*DATA FOR THIS TASK:*
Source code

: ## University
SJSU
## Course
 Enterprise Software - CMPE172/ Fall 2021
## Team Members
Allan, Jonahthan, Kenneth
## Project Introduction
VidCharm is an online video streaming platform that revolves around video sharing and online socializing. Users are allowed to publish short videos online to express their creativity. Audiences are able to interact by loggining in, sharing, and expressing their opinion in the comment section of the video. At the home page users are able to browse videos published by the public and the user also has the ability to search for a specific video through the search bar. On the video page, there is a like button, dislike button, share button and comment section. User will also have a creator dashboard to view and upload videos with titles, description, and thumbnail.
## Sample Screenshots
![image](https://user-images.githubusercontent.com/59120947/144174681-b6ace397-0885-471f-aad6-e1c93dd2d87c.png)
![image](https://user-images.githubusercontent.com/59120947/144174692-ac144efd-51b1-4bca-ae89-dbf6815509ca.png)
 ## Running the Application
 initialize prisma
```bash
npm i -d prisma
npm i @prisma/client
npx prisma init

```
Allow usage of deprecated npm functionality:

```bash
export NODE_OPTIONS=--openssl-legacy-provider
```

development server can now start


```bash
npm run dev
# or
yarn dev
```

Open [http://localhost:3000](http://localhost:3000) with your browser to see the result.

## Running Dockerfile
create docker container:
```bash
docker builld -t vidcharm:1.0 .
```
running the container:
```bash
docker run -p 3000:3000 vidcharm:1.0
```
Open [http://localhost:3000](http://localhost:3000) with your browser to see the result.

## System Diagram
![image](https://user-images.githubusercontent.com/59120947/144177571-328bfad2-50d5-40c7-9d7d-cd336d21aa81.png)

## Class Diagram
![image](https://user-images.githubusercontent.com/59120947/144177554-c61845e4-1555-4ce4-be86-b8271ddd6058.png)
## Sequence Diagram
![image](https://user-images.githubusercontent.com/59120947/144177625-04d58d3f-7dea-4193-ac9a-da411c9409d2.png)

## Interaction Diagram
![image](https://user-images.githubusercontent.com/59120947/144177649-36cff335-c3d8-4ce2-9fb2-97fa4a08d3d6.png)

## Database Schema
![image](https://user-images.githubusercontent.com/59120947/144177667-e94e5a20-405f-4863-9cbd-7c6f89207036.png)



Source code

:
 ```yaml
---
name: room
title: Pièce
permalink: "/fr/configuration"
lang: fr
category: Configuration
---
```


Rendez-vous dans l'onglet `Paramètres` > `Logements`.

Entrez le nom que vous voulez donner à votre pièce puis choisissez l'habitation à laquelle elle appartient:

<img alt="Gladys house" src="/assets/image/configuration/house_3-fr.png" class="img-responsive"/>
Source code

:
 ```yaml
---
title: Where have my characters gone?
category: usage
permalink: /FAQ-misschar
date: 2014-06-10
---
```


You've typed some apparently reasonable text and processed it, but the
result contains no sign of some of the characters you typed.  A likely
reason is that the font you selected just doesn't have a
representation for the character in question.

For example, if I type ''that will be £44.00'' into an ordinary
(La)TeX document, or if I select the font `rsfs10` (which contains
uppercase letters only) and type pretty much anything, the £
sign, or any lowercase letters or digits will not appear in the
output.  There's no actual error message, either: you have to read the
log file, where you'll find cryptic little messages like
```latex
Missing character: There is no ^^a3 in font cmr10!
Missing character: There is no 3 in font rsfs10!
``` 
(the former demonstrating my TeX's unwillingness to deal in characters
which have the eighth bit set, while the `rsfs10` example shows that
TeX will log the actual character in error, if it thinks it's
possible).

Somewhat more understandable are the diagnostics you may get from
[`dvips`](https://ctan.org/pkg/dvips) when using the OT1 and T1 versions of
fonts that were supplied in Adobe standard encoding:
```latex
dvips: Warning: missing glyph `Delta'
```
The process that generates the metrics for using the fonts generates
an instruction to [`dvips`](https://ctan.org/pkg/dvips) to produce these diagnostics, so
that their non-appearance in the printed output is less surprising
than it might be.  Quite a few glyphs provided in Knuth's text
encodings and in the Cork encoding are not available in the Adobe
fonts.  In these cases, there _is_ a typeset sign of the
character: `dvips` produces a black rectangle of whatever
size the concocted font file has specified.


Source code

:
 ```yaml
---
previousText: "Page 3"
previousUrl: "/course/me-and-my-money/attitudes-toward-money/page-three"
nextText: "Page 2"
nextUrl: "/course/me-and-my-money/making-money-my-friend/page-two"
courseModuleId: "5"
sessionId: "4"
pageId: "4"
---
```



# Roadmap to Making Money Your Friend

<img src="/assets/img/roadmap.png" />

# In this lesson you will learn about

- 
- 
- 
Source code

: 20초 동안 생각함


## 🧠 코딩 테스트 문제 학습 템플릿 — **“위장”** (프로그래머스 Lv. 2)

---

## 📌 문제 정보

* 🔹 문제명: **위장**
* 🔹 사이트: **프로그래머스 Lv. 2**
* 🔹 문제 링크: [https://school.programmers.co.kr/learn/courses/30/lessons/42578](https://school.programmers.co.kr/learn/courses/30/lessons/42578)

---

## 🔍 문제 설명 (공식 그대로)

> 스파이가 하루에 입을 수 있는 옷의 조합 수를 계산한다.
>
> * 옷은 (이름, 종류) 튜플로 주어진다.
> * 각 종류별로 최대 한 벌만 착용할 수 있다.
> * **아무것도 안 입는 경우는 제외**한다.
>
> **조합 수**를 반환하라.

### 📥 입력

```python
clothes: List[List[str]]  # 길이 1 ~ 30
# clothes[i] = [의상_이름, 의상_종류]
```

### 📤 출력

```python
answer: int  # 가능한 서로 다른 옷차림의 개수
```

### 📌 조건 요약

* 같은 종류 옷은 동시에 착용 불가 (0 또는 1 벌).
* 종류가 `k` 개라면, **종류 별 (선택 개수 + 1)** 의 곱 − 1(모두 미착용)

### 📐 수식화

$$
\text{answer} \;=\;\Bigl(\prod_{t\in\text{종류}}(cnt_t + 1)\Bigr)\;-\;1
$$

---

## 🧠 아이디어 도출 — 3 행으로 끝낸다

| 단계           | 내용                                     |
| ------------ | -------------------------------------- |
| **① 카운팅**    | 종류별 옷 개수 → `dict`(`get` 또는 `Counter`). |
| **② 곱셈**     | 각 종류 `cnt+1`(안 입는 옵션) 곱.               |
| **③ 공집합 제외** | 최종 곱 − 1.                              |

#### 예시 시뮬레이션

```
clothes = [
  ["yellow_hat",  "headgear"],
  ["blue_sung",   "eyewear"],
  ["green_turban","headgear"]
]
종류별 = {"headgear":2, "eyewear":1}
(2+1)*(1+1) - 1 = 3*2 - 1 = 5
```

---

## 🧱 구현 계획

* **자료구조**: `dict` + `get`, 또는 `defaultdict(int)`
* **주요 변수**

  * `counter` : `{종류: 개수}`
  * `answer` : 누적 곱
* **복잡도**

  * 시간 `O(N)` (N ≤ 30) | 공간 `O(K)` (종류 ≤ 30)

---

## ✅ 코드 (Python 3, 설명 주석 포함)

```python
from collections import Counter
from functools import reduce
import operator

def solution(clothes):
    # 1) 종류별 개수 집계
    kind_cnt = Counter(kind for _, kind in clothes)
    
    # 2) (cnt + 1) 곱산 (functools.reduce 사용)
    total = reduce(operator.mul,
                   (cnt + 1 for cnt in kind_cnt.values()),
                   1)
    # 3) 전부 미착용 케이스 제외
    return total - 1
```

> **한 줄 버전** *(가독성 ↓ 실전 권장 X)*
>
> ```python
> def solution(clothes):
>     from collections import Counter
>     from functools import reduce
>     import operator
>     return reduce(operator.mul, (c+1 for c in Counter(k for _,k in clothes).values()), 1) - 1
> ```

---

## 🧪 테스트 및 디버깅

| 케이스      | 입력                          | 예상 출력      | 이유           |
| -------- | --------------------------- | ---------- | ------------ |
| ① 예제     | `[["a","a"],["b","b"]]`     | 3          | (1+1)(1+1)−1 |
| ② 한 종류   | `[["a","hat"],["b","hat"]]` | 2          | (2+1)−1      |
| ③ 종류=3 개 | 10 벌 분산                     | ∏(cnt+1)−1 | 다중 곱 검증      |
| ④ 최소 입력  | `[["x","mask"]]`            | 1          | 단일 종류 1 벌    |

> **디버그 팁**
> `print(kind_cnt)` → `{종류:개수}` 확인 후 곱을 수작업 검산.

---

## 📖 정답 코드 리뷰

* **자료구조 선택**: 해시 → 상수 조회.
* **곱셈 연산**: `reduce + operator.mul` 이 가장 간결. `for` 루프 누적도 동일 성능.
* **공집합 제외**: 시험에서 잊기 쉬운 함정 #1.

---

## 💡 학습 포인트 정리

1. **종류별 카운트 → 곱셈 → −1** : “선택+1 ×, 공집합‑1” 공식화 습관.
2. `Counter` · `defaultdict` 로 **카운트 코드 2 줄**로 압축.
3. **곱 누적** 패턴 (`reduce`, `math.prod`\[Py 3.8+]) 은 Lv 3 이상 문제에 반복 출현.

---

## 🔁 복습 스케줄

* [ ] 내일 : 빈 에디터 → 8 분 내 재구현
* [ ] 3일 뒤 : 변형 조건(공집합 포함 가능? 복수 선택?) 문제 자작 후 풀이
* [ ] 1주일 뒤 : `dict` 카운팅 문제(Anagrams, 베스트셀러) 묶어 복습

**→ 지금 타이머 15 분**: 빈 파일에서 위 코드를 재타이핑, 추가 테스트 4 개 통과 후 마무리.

*REQUIRED ACTION:*
Look above for the line containing "## ✅ 코드 (Python 3, 설명 주석 포함)". Output from there through the line containing "## 📖 정답 코드 리뷰", exactly and inclusively.

*WRITTEN SOLUTION:*
## ✅ 코드 (Python 3, 설명 주석 포함)

```python
from collections import Counter
from functools import reduce
import operator

def solution(clothes):
    # 1) 종류별 개수 집계
    kind_cnt = Counter(kind for _, kind in clothes)
    
    # 2) (cnt + 1) 곱산 (functools.reduce 사용)
    total = reduce(operator.mul,
                   (cnt + 1 for cnt in kind_cnt.values()),
                   1)
    # 3) 전부 미착용 케이스 제외
    return total - 1
```

> **한 줄 버전** *(가독성 ↓ 실전 권장 X)*
>
> ```python
> def solution(clothes):
>     from collections import Counter
>     from functools import reduce
>     import operator
>     return reduce(operator.mul, (c+1 for c in Counter(k for _,k in clothes).values()), 1) - 1
> ```

---

## 🧪 테스트 및 디버깅

| 케이스      | 입력                          | 예상 출력      | 이유           |
| -------- | --------------------------- | ---------- | ------------ |
| ① 예제     | `[["a","a"],["b","b"]]`     | 3          | (1+1)(1+1)−1 |
| ② 한 종류   | `[["a","hat"],["b","hat"]]` | 2          | (2+1)−1      |
| ③ 종류=3 개 | 10 벌 분산                     | ∏(cnt+1)−1 | 다중 곱 검증      |
| ④ 최소 입력  | `[["x","mask"]]`            | 1          | 단일 종류 1 벌    |

> **디버그 팁**
> `print(kind_cnt)` → `{종류:개수}` 확인 후 곱을 수작업 검산.

---

## 📖 정답 코드 리뷰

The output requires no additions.